*** INFORMATION SUPPLIED ***

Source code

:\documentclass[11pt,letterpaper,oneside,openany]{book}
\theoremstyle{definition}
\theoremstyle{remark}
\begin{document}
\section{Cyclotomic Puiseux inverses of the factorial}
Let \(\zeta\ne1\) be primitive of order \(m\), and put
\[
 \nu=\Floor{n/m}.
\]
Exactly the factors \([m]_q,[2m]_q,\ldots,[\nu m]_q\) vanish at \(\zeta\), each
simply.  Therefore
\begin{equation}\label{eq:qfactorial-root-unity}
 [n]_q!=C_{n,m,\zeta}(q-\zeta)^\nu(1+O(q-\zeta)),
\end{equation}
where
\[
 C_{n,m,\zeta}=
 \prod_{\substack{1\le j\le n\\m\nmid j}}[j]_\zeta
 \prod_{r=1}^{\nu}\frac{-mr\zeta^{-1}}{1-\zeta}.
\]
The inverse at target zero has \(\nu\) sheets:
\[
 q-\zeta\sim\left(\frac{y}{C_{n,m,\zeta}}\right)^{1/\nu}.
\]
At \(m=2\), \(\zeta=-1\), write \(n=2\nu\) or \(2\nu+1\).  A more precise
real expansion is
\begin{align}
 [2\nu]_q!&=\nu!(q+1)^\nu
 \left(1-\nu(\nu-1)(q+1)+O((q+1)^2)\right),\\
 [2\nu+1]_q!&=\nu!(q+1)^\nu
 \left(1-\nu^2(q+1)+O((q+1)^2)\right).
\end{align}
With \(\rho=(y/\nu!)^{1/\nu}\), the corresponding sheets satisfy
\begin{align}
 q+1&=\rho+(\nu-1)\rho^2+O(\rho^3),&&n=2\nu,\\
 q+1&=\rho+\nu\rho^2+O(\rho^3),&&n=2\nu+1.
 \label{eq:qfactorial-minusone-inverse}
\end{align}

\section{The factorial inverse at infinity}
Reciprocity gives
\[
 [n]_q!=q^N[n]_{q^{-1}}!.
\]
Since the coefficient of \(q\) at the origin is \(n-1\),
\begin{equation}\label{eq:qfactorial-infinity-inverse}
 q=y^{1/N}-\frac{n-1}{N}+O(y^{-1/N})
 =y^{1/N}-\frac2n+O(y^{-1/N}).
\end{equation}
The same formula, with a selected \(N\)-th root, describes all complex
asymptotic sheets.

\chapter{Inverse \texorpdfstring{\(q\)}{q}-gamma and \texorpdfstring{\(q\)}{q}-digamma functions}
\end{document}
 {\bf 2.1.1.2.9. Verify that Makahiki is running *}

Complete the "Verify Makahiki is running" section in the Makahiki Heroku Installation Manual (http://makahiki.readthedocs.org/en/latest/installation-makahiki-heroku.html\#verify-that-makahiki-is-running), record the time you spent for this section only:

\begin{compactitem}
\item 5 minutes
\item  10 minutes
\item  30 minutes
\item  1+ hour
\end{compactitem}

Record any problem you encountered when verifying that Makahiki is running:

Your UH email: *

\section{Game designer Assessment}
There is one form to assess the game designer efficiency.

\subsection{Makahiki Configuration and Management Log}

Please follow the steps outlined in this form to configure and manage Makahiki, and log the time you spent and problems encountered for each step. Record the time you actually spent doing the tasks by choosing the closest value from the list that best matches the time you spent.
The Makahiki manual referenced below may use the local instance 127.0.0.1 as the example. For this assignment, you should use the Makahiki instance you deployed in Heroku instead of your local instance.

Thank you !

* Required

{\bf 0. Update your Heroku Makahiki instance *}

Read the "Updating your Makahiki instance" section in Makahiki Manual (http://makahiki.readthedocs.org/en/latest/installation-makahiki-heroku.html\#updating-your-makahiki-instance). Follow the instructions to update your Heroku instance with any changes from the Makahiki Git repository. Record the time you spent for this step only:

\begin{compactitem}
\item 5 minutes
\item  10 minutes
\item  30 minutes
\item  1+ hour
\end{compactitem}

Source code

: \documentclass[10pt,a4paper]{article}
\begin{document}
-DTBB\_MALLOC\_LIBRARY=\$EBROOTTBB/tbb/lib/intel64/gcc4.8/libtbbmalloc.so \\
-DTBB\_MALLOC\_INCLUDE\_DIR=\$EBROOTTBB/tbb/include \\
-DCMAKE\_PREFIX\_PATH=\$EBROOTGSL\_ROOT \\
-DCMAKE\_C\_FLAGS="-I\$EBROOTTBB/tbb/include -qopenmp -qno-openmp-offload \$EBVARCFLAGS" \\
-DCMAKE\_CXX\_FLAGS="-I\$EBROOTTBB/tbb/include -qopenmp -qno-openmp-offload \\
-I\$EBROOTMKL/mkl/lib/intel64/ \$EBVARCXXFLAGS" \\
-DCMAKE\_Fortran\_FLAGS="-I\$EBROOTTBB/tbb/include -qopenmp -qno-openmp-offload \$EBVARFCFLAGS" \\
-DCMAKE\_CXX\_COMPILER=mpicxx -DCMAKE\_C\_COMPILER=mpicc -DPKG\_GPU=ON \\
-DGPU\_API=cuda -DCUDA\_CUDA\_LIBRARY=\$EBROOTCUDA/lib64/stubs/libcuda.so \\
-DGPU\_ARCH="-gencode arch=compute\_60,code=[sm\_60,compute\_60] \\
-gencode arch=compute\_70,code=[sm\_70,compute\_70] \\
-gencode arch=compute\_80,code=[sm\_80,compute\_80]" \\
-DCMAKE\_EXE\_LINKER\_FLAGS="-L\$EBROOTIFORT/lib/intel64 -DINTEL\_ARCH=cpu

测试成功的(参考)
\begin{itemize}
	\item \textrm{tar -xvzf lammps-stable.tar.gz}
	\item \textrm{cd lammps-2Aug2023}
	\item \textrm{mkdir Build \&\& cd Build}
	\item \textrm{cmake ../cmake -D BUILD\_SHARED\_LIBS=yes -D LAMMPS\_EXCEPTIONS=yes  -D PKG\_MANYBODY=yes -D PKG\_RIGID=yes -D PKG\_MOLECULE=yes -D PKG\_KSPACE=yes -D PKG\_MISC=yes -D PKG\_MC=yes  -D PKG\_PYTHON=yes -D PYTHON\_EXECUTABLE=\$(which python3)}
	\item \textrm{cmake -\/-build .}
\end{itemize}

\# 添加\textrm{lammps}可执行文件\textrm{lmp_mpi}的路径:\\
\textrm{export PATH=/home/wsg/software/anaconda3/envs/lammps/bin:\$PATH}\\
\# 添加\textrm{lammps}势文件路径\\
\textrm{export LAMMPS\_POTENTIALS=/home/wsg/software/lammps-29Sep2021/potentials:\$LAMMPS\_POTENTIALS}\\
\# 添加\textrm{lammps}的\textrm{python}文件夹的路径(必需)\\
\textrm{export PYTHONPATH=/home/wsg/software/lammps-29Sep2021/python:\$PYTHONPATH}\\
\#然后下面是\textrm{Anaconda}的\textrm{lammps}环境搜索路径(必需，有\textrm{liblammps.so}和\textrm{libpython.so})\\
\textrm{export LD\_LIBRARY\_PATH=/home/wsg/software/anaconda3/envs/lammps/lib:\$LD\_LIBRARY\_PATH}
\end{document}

*** End of INFORMATION SUPPLIED ***
*** INFORMATION SUPPLIED ***

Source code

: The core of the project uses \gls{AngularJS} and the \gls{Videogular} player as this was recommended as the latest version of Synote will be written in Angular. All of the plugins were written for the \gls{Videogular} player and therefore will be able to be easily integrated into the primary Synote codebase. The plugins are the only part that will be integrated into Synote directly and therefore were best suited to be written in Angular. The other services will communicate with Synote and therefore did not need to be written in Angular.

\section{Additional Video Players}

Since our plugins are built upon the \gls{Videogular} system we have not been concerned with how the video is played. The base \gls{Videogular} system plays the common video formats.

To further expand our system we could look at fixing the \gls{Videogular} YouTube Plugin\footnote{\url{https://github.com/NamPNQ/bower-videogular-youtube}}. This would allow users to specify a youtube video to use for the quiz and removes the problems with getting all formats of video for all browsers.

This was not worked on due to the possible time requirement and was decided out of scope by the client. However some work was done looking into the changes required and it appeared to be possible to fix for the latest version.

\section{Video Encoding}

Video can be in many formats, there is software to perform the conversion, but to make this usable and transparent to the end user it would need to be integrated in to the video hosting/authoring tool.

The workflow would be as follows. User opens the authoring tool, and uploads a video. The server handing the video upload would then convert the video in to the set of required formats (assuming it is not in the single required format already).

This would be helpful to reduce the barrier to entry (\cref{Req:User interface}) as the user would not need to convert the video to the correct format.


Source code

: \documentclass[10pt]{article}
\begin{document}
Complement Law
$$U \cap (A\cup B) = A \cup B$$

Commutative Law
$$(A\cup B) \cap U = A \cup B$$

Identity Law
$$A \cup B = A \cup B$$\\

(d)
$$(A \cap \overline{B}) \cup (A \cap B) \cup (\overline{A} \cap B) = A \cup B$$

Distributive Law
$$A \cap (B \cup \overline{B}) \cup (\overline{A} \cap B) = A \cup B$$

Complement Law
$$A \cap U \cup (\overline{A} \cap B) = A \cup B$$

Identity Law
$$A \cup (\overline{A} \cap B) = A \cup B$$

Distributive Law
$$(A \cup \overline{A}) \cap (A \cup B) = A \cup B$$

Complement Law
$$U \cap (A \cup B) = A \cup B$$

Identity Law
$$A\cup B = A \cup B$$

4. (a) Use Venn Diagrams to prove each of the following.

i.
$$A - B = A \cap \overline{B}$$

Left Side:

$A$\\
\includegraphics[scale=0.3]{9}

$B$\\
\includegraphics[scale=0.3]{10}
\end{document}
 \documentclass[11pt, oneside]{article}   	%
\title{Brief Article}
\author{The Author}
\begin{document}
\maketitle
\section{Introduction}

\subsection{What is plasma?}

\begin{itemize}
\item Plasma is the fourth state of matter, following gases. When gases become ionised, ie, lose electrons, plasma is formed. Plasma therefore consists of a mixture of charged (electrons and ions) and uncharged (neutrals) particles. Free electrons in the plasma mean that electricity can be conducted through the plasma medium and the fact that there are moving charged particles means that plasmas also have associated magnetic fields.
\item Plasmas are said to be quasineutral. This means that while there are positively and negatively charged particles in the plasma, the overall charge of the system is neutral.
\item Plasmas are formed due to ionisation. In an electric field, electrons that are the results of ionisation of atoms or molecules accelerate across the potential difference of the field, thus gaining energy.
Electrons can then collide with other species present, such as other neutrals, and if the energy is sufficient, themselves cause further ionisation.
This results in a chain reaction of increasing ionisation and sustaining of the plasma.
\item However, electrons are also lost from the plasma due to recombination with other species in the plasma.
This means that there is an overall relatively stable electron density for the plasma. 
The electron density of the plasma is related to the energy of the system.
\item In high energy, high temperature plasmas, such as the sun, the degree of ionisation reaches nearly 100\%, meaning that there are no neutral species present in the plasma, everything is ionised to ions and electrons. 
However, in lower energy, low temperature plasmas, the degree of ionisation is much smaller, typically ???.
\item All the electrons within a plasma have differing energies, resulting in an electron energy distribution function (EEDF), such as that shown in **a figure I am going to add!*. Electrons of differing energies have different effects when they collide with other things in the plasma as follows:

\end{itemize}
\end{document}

*** End of INFORMATION SUPPLIED ***
*** INFORMATION SUPPLIED ***

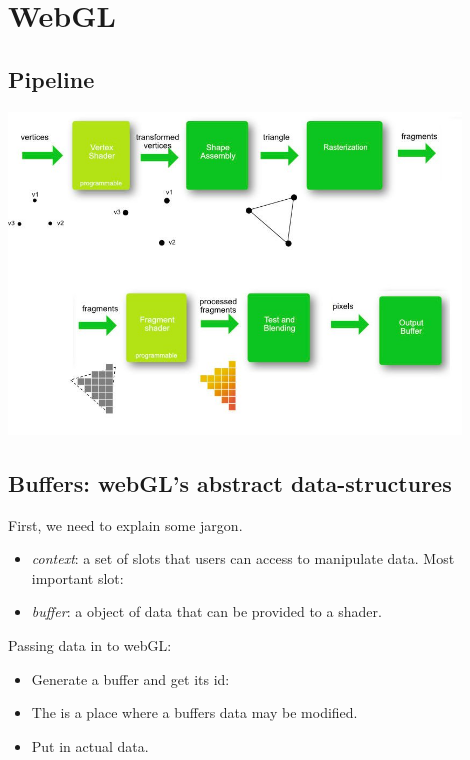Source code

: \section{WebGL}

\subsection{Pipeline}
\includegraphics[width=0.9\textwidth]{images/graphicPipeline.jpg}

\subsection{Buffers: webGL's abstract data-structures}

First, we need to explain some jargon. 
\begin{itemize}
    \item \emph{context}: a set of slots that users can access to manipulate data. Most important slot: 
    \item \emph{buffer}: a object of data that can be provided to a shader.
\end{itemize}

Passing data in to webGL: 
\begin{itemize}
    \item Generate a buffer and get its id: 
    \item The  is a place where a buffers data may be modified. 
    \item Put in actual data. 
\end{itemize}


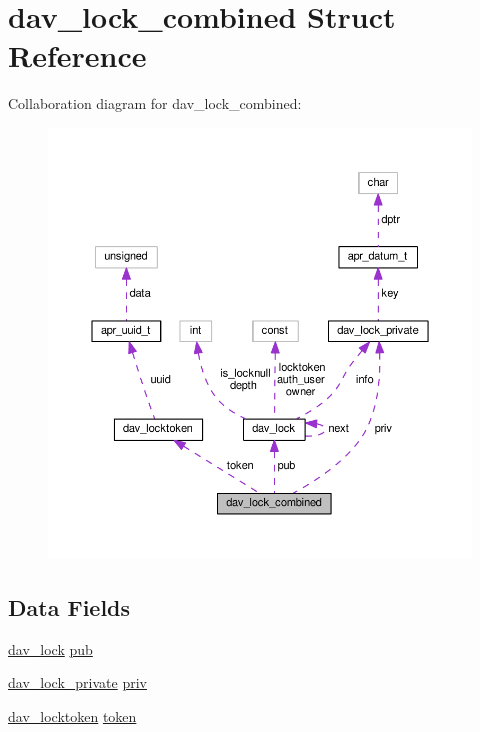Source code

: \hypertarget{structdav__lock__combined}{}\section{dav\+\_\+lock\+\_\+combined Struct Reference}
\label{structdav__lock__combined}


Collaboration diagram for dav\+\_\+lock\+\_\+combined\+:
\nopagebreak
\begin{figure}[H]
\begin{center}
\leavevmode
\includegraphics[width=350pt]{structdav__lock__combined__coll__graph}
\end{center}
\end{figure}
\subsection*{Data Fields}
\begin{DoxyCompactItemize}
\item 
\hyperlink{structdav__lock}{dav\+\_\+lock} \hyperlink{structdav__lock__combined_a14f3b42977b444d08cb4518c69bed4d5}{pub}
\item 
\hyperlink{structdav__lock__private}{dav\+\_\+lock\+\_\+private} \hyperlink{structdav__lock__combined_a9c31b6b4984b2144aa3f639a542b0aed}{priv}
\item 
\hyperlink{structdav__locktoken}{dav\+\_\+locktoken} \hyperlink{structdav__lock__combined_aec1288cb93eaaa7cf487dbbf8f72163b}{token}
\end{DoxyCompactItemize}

*** End of INFORMATION SUPPLIED ***

▶ _WORK ORDER_: Scan the material above for the string "equation" and return the lines that hold it.

▶ _SOLUTION FOR THIS TASK_:
\begin{equation}\label{eq:qfactorial-root-unity}
\end{equation}
\begin{equation}\label{eq:qfactorial-infinity-inverse}
\end{equation}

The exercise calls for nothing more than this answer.